Exercise objective
The lines below that include the word "html" are to be reported.

The records

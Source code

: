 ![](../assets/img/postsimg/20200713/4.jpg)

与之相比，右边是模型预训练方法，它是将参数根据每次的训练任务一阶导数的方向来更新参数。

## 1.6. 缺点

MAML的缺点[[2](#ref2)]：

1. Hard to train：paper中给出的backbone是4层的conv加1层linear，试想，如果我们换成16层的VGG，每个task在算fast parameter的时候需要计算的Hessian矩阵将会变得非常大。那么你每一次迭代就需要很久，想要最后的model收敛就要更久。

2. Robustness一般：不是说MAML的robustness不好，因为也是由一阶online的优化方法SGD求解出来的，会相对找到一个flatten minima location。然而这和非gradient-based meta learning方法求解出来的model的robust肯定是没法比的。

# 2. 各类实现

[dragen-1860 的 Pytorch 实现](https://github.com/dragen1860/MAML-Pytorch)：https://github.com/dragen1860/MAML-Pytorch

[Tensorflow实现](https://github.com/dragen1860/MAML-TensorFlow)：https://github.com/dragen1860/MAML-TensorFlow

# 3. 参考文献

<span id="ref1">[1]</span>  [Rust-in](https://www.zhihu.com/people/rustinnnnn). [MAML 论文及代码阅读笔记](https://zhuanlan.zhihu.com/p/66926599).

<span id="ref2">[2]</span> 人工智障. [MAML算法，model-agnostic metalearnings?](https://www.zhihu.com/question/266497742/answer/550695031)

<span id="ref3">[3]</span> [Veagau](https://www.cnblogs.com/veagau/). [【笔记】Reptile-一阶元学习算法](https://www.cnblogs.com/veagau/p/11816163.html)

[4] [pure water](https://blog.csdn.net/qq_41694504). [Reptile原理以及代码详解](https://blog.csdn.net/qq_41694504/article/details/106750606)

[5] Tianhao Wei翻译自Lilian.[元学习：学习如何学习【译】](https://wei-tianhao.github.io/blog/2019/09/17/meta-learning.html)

Exercise solution
<span id="ref3">[3]</span> [Veagau](https://www.cnblogs.com/veagau/). [【笔记】Reptile-一阶元学习算法](https://www.cnblogs.com/veagau/p/11816163.html)
[5] Tianhao Wei翻译自Lilian.[元学习：学习如何学习【译】](https://wei-tianhao.github.io/blog/2019/09/17/meta-learning.html)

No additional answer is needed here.